ZACHERY
v.
The STATE.
No. A11A1272.
Court of Appeals of Georgia.
November 7, 2011.Mary Erickson, for appellant.
Penny Alane Penn, Dist. Atty., Sandra Ann Partridge, Asst. Dist. Atty., for appellee.
PHIPPS, Presiding Judge.
Quinton Zachery and Leroy McMath were jointly indicted for financial identity fraud. Prior to trial, McMath pled guilty. At trial, McMath testified and implicated Zachery in the commission of the crime. A jury found Zachery guilty. On appeal, Zachery argues that the evidence was insufficient to support his conviction. We disagree, and affirm.
*333 1. Zachery contends the evidence was insufficient to support his conviction because the state failed to prove that he was the person who applied for a credit card in the victims' names; therefore, he argues, the state failed to prove that he used the victims' identifying information to access their resources.
"When reviewing a challenge to the sufficiency of the evidence used to support a conviction, we view the evidence in the light most favorable to the jury's verdict, and the defendant no longer enjoys the presumption of innocence."[1] We do not weigh the evidence or determine witness credibility, but only determine if the evidence was sufficient for a rational trier of fact to find the defendant guilty of the charged offense beyond a reasonable doubt.[2] "Circumstantial evidence need not exclude every other hypothesis save that of the accused's guilt but only reasonable inferences and hypotheses, and it was for the jury to determine whether all reasonable hypotheses had been excluded."[3]
OCGA § 16-9-121(a)(1) provides: "A person commits the offense of identity fraud when he or she willfully and fraudulently [w]ithout authorization or consent, uses or possesses with intent to fraudulently use identifying information concerning a person[.]" As used in the financial identity fraud statutes, the term "identifying information" includes tax identification numbers.[4] The term "resources" includes a person's or entity's credit, as well as "[c]redit, charge, and debit accounts."[5]
Viewed in the proper light, the evidence shows that Mickey Layman was co-owner of a swimming pool company named Atlanta Pools, Inc. On January 29, 2007, Layman found in Atlanta Pools's mailbox six Home Depot commercial credit cards bearing Atlanta Pools's name. One of the cards was issued to Layman and another was issued to his brother (Kenneth Layman) who was co-owner of Atlanta Pools; the remaining four were issued to individuals, including Zachery, whom Layman did not know. Layman did not know Zachery or McMath, and he did not give them authority to conduct his business or to access his credit. Layman's brother testified that he did not open a commercial account at Home Depot, nor did he authorize anybody to open a commercial account in the name of Atlanta Pools or in his name. Layman's brother also did not know Zachery or McMath.

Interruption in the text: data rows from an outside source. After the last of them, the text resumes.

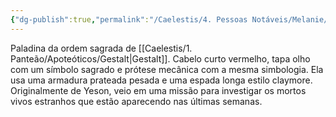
 ```yaml
---
{"dg-publish":true,"permalink":"/Caelestis/4. Pessoas Notáveis/Melanie/","updated":"2025-06-22T08:12:28.229-03:00"}
---
```


Paladina da ordem sagrada de [[Caelestis/1. Panteão/Apoteóticos/Gestalt\|Gestalt]]. Cabelo curto vermelho, tapa olho com um símbolo sagrado e prótese mecânica com a mesma simbologia. Ela usa uma armadura prateada pesada e uma espada longa estilo claymore. Originalmente de Yeson, veio em uma missão para investigar os mortos vivos estranhos que estão aparecendo nas últimas semanas.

From January 21, 2007 to January 28, 2007, Zachery charged items to the Home Depot credit card account issued in Atlanta Pools's name. Zachery's purchases totaled $11,773.26, and consisted primarily of household items, building materials, and gift cards. The purchases were made with a temporary charge pass, which is what a customer uses until receipt of an actual credit card. There was no evidence that purchases were made on the account after January 28, 2007.
Before a creditor issues a temporary charge pass, either an electronic or a paper credit card application must be submitted; the application requires a federal tax identification number. An operations manager for Home Depot testified that in order to open a commercial credit card account, a person must complete a commercial credit application that requires, among other things, a taxpayer identification number. Atlanta Pools and Layman had been issued federal tax identification numbers.
McMath testified that Zachery told him McMath could purchase merchandise from Home Depot at a discount by buying Home Depot gift cards from Zachery and by using a Home Depot credit card account to which Zachery had added McMath's name. At Zachery's direction and using account and other information about Atlanta Pools provided to McMath by Zachery, McMath used the temporary pass to make purchases on accounts bearing Atlanta Pools's name. McMath made purchases on the account between *334 January 24, 2007 and January 27, 2007. McMath testified that Zachery told him that he had to use the account within seven days.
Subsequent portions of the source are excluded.